Prospective Nikon SLR buyers need to consider their photographic understanding as well as their current and future requirements.
The D4s, for example, is a very highly specified camera, but it's also littered with controls that could intimidate some potential users. It's also bulky and heavy making it less attractive as a camera to carry everywhere.
However, the D610, which is also a full-frame camera is significantly smaller. It also has a similar control system to the D7100, which is aimed at enthusiast photographers.
Let's take a look at the best options for each level of user.
Starting with entry-level cameras, the D3100 and D3200 are both wonderfully beginner-friendly, but the D3300 offers a significant upgrade in terms of features, specifications and image quality, making it a better value buy and well worth the extra money.
Moving up to mid-range models, those who want a little bit more from their camera will find the D5300 a great option.
We have a few question marks over the D5200's colour accuracy under tricky lighting conditions, as well as its over-exuberance in vibrancy for green hues in landscape images. There's also an issue with banding in the shadows of high sensitivity images.
The D5300 puts these issues to rights, while also delivering exemplary all-round image quality, especially in terms of sharpness. Extra bonuses include built-in Wi-Fi and GPS, making it better connected to the world at large.
It's a trickier call in this area, with the D300s, D7100 and D610 all having a lot to offer enthusiast photographers.
All have excellent handling and easy-access controls that put important, creative shooting adjustments under your thumb.
Despite being a good option for sport and wildlife photographers, the D300s loses out when it comes to retaining low image noise and strong dynamic range at high sensitivity settings. On balance, the D7100 takes the accolades for an enthusiast-level DX camera. Our only reservation is that the memory buffer is a tight squeeze for rapid-fire bursts of shots in raw quality mode.
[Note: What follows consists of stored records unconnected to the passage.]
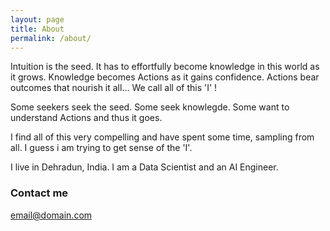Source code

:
 ```yaml
---
layout: page
title: About
permalink: /about/
---
```


Intuition is the seed. It has to effortfully become knowledge in this world as it grows. Knowledge becomes Actions as it gains confidence. Actions bear outcomes that nourish it all... We call all of this 'I' !

Some seekers seek the seed. Some seek knowlegde. Some want to understand Actions and thus it goes.

I find all of this very compelling and have spent some time, sampling from all. I guess i am trying to get sense of the 'I'. 

I live in Dehradun, India. I am a Data Scientist and an AI Engineer. 

### Contact me
[email@domain.com](mailto:email@domain.com)
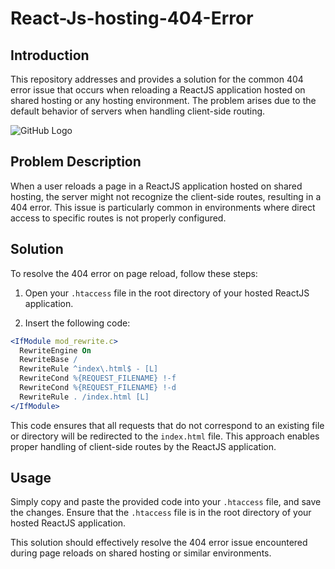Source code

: # React-Js-hosting-404-Error

## Introduction

This repository addresses and provides a solution for the common 404 error issue that occurs when reloading a ReactJS application hosted on shared hosting or any hosting environment. The problem arises due to the default behavior of servers when handling client-side routing.

![GitHub Logo]([https://example.com/image.jpg](https://www.hostinger.com/tutorials/wp-content/uploads/sites/2/2018/06/Error-404-on-Mozilla-Firefox-1024x762.webp))

## Problem Description

When a user reloads a page in a ReactJS application hosted on shared hosting, the server might not recognize the client-side routes, resulting in a 404 error. This issue is particularly common in environments where direct access to specific routes is not properly configured.

## Solution

To resolve the 404 error on page reload, follow these steps:

1. Open your `.htaccess` file in the root directory of your hosted ReactJS application.

2. Insert the following code:

```apache
<IfModule mod_rewrite.c>
  RewriteEngine On
  RewriteBase /
  RewriteRule ^index\.html$ - [L]
  RewriteCond %{REQUEST_FILENAME} !-f
  RewriteCond %{REQUEST_FILENAME} !-d
  RewriteRule . /index.html [L]
</IfModule>
```
This code ensures that all requests that do not correspond to an existing file or directory will be redirected to the  <code>index.html</code> file. This approach enables proper handling of client-side routes by the ReactJS application.
## Usage
Simply copy and paste the provided code into your <code>.htaccess</code> file, and save the changes. Ensure that the <code>.htaccess</code> file is in the root directory of your hosted ReactJS application.

This solution should effectively resolve the 404 error issue encountered during page reloads on shared hosting or similar environments.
The D610, is also a great option and a superb route into full-frame photography. While it is compatible with Nikon DX lenses, you'll need a collection of FX lenses to get the real benefit of the larger sensor.
If, as we expect, the D4S follows the lead of the D4 then it will prove itself to be a professional workhorse that offers the best compromise for the widest range of shooting scenarios.
The D3x is almost as expensive and has a rather more dated design. Also, although it still produces excellent, high-resolution images at low sensitivity settings many photographers are likely to favour the D800 or D800E for their even higher pixel count.
The D800 and D800E offer the highest resolution of any Nikon camera to date, yet still manage very good high-ISO image quality. The 'E' version is worth buying if you want the greatest possible sharpness from the high-res sensor, and are willing to risk a very occasional moirÈ effect in your images.
The only real downside of both the D800 and D800E is that the maximum drive rate of 4fps can be a bit on the slow side for sports and wildlife photography.